## Action item
Looking at each line of the data below, tally those that contain the word "RUNNING" and give only the total.

## Pictures paired with source code
* * * * *

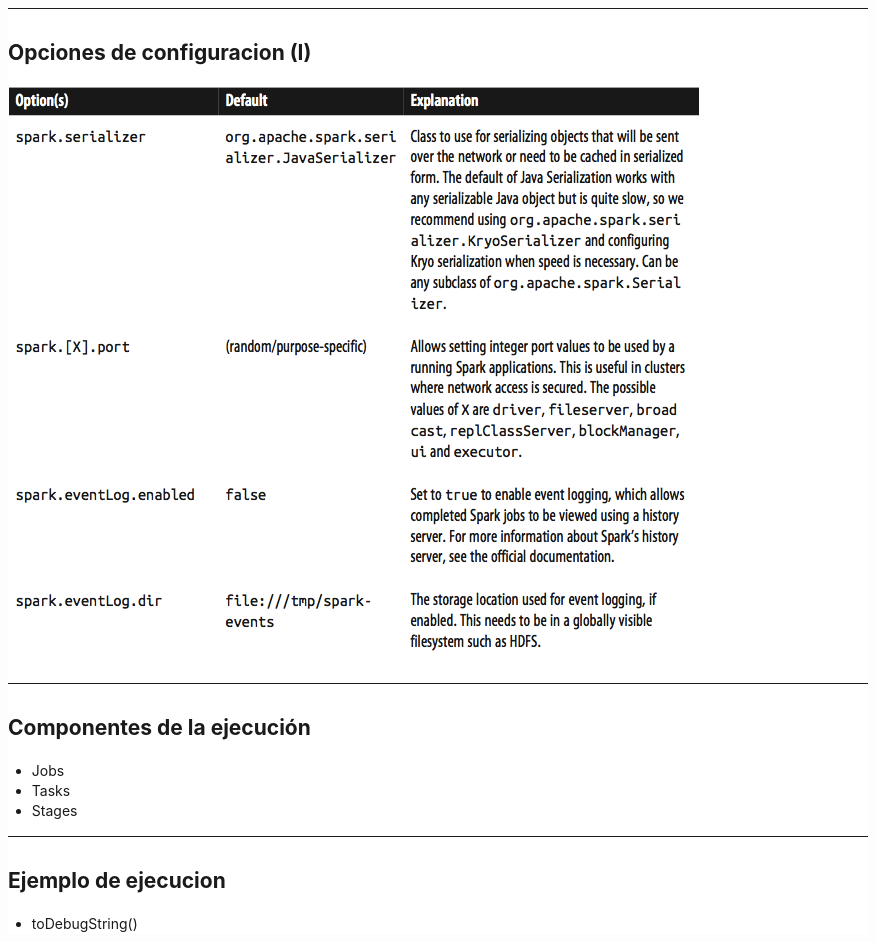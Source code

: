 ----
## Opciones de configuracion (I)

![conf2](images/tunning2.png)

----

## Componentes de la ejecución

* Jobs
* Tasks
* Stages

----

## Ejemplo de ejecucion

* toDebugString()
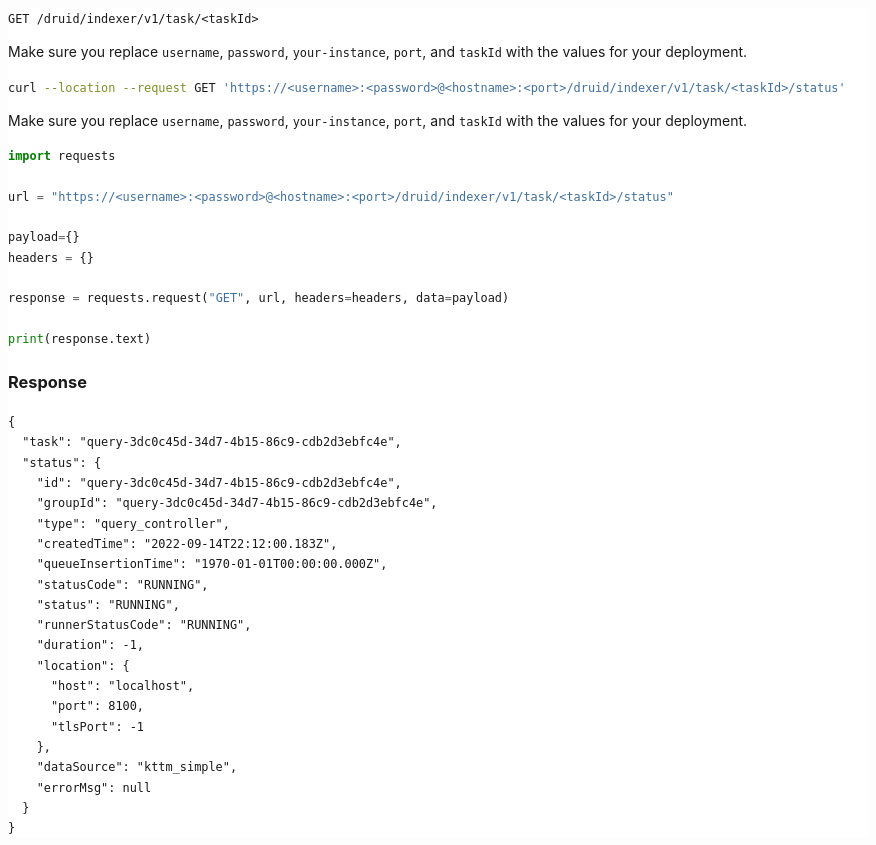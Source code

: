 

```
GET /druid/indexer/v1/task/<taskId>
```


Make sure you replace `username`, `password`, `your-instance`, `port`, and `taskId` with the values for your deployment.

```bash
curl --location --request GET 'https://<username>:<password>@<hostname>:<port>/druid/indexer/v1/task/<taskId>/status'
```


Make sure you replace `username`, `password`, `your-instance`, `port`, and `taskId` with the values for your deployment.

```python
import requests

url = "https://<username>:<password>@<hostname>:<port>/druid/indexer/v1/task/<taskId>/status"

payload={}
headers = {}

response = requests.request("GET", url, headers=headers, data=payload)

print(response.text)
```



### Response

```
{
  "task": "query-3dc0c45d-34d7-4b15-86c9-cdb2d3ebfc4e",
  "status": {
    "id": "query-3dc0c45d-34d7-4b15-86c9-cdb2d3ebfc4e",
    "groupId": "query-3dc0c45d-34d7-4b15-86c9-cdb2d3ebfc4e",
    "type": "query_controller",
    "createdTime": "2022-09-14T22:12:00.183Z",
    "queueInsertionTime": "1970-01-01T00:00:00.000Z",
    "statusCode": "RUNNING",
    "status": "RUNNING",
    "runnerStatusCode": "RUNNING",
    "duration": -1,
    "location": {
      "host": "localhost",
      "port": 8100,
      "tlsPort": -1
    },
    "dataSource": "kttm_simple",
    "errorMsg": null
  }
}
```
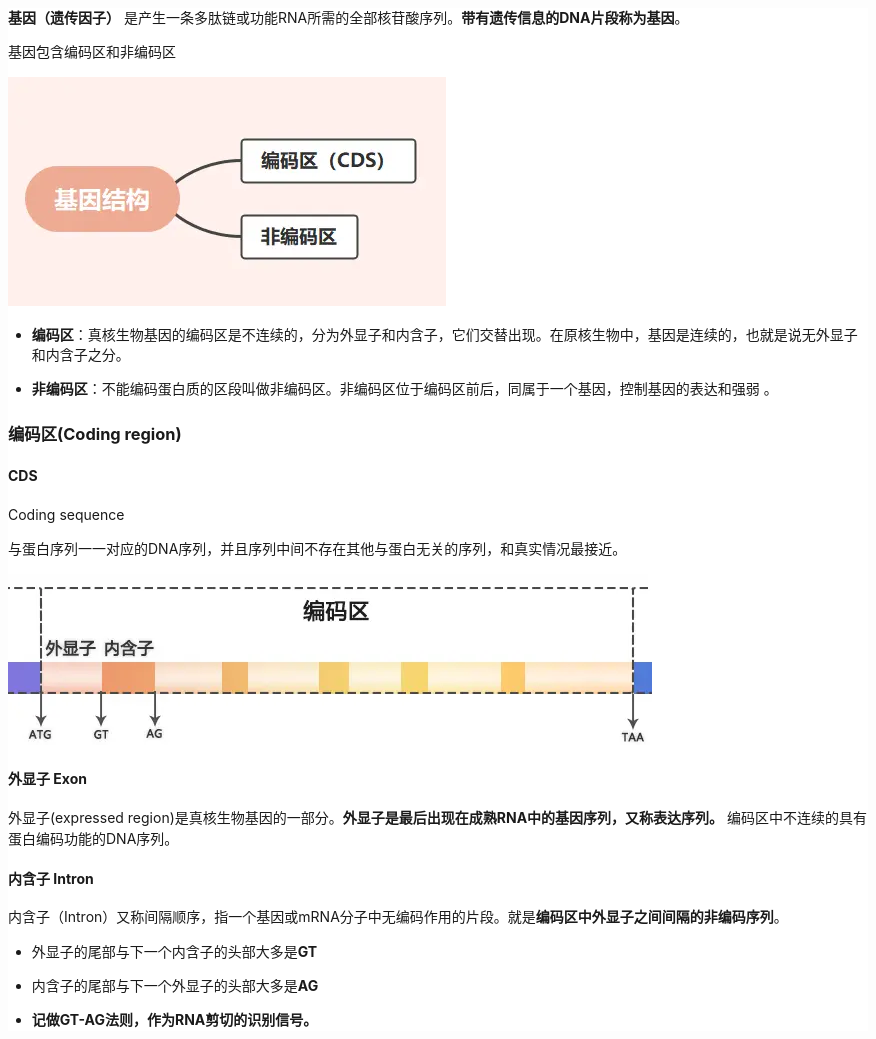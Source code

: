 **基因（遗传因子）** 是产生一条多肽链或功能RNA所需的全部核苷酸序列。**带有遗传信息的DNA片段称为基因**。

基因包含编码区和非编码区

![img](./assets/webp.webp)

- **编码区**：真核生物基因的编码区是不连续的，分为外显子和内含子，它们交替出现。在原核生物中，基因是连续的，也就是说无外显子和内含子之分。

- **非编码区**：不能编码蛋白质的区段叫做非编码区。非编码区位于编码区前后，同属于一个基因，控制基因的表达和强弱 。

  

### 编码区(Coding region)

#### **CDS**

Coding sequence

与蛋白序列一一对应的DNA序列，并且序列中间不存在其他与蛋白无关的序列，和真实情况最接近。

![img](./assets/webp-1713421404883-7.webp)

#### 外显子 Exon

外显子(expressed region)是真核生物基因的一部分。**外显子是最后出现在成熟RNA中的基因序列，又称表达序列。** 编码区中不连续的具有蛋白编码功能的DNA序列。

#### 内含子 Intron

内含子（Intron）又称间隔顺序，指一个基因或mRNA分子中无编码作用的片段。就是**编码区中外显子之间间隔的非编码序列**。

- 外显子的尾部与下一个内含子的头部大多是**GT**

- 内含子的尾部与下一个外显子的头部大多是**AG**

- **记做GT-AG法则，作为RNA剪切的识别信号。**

* * * * *

## Answer section
3